▶ _Requirement_
Using the records that follow, copy every line containing the word "DAItosell".

(Data records)
────
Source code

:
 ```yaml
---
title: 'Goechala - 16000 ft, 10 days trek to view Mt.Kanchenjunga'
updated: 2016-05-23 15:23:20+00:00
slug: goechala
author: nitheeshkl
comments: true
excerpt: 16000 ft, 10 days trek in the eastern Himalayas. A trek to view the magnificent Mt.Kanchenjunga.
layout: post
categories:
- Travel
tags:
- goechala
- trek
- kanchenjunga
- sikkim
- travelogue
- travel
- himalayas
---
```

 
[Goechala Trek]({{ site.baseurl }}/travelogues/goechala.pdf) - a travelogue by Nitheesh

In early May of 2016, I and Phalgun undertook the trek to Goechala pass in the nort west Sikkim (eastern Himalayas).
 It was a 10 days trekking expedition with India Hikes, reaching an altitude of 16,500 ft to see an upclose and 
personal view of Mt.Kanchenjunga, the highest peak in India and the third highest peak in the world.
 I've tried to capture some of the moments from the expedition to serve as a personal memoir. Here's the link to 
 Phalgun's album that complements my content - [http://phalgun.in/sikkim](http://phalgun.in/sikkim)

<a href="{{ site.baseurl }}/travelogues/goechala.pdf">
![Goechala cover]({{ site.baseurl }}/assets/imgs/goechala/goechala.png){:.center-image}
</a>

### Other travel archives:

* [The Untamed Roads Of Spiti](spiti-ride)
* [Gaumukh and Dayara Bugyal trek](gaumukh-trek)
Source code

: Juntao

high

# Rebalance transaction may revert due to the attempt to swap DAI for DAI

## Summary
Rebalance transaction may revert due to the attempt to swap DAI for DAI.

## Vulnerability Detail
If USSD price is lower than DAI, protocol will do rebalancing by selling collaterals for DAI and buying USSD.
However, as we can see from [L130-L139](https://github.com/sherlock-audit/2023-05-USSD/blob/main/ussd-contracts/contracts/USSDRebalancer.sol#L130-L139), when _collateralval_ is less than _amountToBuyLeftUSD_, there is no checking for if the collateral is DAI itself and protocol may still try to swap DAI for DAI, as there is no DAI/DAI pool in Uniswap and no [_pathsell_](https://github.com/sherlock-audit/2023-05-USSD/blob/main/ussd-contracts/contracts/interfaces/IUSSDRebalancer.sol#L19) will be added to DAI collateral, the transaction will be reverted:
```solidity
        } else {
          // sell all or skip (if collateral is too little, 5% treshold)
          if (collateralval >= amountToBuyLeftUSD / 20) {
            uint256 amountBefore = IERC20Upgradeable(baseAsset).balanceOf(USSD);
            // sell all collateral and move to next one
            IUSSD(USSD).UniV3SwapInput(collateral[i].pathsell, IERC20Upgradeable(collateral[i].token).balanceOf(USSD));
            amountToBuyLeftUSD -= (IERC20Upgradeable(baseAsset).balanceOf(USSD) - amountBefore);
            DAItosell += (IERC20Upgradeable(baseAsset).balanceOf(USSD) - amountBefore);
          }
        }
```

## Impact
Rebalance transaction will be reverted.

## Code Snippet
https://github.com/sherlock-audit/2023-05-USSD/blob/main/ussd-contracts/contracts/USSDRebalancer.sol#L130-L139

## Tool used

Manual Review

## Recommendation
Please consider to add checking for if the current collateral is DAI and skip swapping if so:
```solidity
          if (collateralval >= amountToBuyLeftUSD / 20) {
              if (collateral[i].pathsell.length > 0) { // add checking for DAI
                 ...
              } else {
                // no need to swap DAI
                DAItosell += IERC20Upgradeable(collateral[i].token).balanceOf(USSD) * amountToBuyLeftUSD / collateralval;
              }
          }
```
────
▶ _Answer area_
            DAItosell += (IERC20Upgradeable(baseAsset).balanceOf(USSD) - amountBefore);
                DAItosell += IERC20Upgradeable(collateral[i].token).balanceOf(USSD) * amountToBuyLeftUSD / collateralval;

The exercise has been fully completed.